◆ Exercise prompt
Copy every line of the data below exactly as given, except for the pictures.

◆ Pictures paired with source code
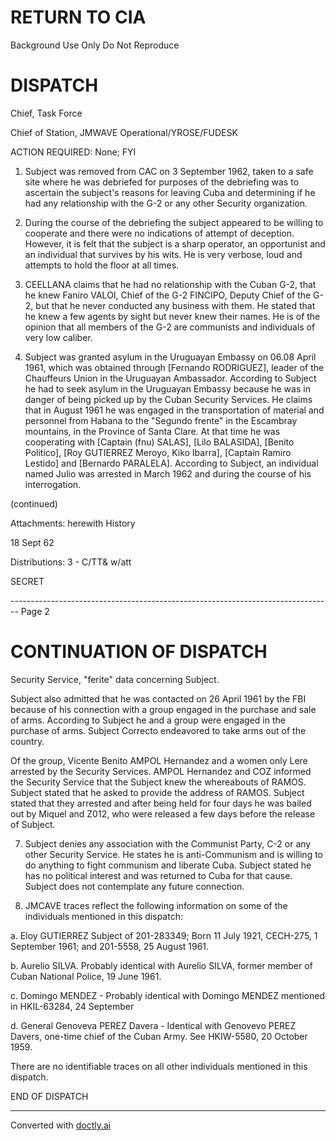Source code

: # RETURN TO CIA
Background Use Only
Do Not Reproduce

# DISPATCH

Chief, Task Force

Chief of Station, JMWAVE
Operational/YROSE/FUDESK

ACTION REQUIRED: None; FYI

1. Subject was removed from CAC on 3 September 1962, taken to a safe site where he was debriefed for purposes of the debriefing was to ascertain the subject's reasons for leaving Cuba and determining if he had any relationship with the G-2 or any other Security organization.

2. During the course of the debriefing the subject appeared to be willing to cooperate and there were no indications of attempt of deception. However, it is felt that the subject is a sharp operator, an opportunist and an individual that survives by his wits. He is very verbose, loud and attempts to hold the floor at all times.

3. CEELLANA claims that he had no relationship with the Cuban G-2, that he knew Faniro VALOI, Chief of the G-2
   FINCIPO, Deputy Chief of the G-2, but that he never conducted any business with them. He stated that he knew a few agents by sight but never knew their names. He is of the opinion that all members of the G-2 are communists and individuals of very low caliber.

4. Subject was granted asylum in the Uruguayan Embassy on 06.08 April 1961, which was obtained through [Fernando RODRIGUEZ], leader of the Chauffeurs Union in the Uruguayan Ambassador. According to Subject he had to seek asylum in the Uruguayan Embassy because he was in danger of being picked up by the Cuban Security Services. He claims that in August 1961 he was engaged in the transportation of material and personnel from Habana to the "Segundo frente" in the Escambray mountains, in the Province of Santa Clare. At that time he was cooperating with [Captain (fnu) SALAS], [Lilo BALASIDA], [Benito Politico], [Roy GUTIERREZ Meroyo, Kiko Ibarra], [Captain Ramiro Lestido] and [Bernardo PARALELA]. According to Subject, an individual named Julio was arrested in March 1962 and during the course of his interrogation.

(continued)

Attachments: herewith
History

18 Sept 62

Distributions:
3 - C/TT& w/att

SECRET


-------------------------------------------------------------------------------- Page 2

# CONTINUATION OF DISPATCH

Security Service, "ferite" data concerning Subject.

Subject also admitted that he was contacted on 26 April 1961 by the FBI because of his connection with a group engaged in the purchase and sale of arms. According to Subject he and a group were engaged in the purchase of arms. Subject Correcto endeavored to take arms out of the country.

Of the group, Vicente Benito AMPOL Hernandez and a women only Lere arrested by the Security Services. AMPOL Hernandez and COZ informed the Security Service that the Subject knew the whereabouts of RAMOS. Subject stated that he asked to provide the address of RAMOS. Subject stated that they arrested and after being held for four days he was bailed out by Miquel and Z012, who were released a few days before the release of Subject.

7. Subject denies any association with the Communist Party, C-2 or any other Security Service. He states he is anti-Communism and is willing to do anything to fight communism and liberate Cuba. Subject stated he has no political interest and was returned to Cuba for that cause. Subject does not contemplate any future connection.

8. JMCAVE traces reflect the following information on some of the individuals mentioned in this dispatch:

a. Eloy GUTIERREZ Subject of 201-283349; Born 11 July 1921, CECH-275, 1 September 1961; and 201-5558, 25 August 1961.

b. Aurelio SILVA. Probably identical with Aurelio SILVA, former member of Cuban National Police, 19 June 1961.

c. Domingo MENDEZ - Probably identical with Domingo MENDEZ mentioned in HKIL-63284, 24 September

d. General Genoveva PEREZ Davera - Identical with Genovevo PEREZ Davers, one-time chief of the Cuban Army. See HKIW-5580, 20 October 1959.

There are no identifiable traces on all other individuals mentioned in this dispatch.

END OF DISPATCH


---
Converted with [doctly.ai](https://doctly.ai)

◆ Written answer
Source code

: # RETURN TO CIA
Background Use Only
Do Not Reproduce

# DISPATCH

Chief, Task Force

Chief of Station, JMWAVE
Operational/YROSE/FUDESK

ACTION REQUIRED: None; FYI

1. Subject was removed from CAC on 3 September 1962, taken to a safe site where he was debriefed for purposes of the debriefing was to ascertain the subject's reasons for leaving Cuba and determining if he had any relationship with the G-2 or any other Security organization.

2. During the course of the debriefing the subject appeared to be willing to cooperate and there were no indications of attempt of deception. However, it is felt that the subject is a sharp operator, an opportunist and an individual that survives by his wits. He is very verbose, loud and attempts to hold the floor at all times.

3. CEELLANA claims that he had no relationship with the Cuban G-2, that he knew Faniro VALOI, Chief of the G-2
   FINCIPO, Deputy Chief of the G-2, but that he never conducted any business with them. He stated that he knew a few agents by sight but never knew their names. He is of the opinion that all members of the G-2 are communists and individuals of very low caliber.

4. Subject was granted asylum in the Uruguayan Embassy on 06.08 April 1961, which was obtained through [Fernando RODRIGUEZ], leader of the Chauffeurs Union in the Uruguayan Ambassador. According to Subject he had to seek asylum in the Uruguayan Embassy because he was in danger of being picked up by the Cuban Security Services. He claims that in August 1961 he was engaged in the transportation of material and personnel from Habana to the "Segundo frente" in the Escambray mountains, in the Province of Santa Clare. At that time he was cooperating with [Captain (fnu) SALAS], [Lilo BALASIDA], [Benito Politico], [Roy GUTIERREZ Meroyo, Kiko Ibarra], [Captain Ramiro Lestido] and [Bernardo PARALELA]. According to Subject, an individual named Julio was arrested in March 1962 and during the course of his interrogation.

(continued)

Attachments: herewith
History

18 Sept 62

Distributions:
3 - C/TT& w/att

SECRET


-------------------------------------------------------------------------------- Page 2

# CONTINUATION OF DISPATCH

Security Service, "ferite" data concerning Subject.

Subject also admitted that he was contacted on 26 April 1961 by the FBI because of his connection with a group engaged in the purchase and sale of arms. According to Subject he and a group were engaged in the purchase of arms. Subject Correcto endeavored to take arms out of the country.

Of the group, Vicente Benito AMPOL Hernandez and a women only Lere arrested by the Security Services. AMPOL Hernandez and COZ informed the Security Service that the Subject knew the whereabouts of RAMOS. Subject stated that he asked to provide the address of RAMOS. Subject stated that they arrested and after being held for four days he was bailed out by Miquel and Z012, who were released a few days before the release of Subject.

7. Subject denies any association with the Communist Party, C-2 or any other Security Service. He states he is anti-Communism and is willing to do anything to fight communism and liberate Cuba. Subject stated he has no political interest and was returned to Cuba for that cause. Subject does not contemplate any future connection.

8. JMCAVE traces reflect the following information on some of the individuals mentioned in this dispatch:

a. Eloy GUTIERREZ Subject of 201-283349; Born 11 July 1921, CECH-275, 1 September 1961; and 201-5558, 25 August 1961.

b. Aurelio SILVA. Probably identical with Aurelio SILVA, former member of Cuban National Police, 19 June 1961.

c. Domingo MENDEZ - Probably identical with Domingo MENDEZ mentioned in HKIL-63284, 24 September

d. General Genoveva PEREZ Davera - Identical with Genovevo PEREZ Davers, one-time chief of the Cuban Army. See HKIW-5580, 20 October 1959.

There are no identifiable traces on all other individuals mentioned in this dispatch.

END OF DISPATCH


---
Converted with [doctly.ai](https://doctly.ai)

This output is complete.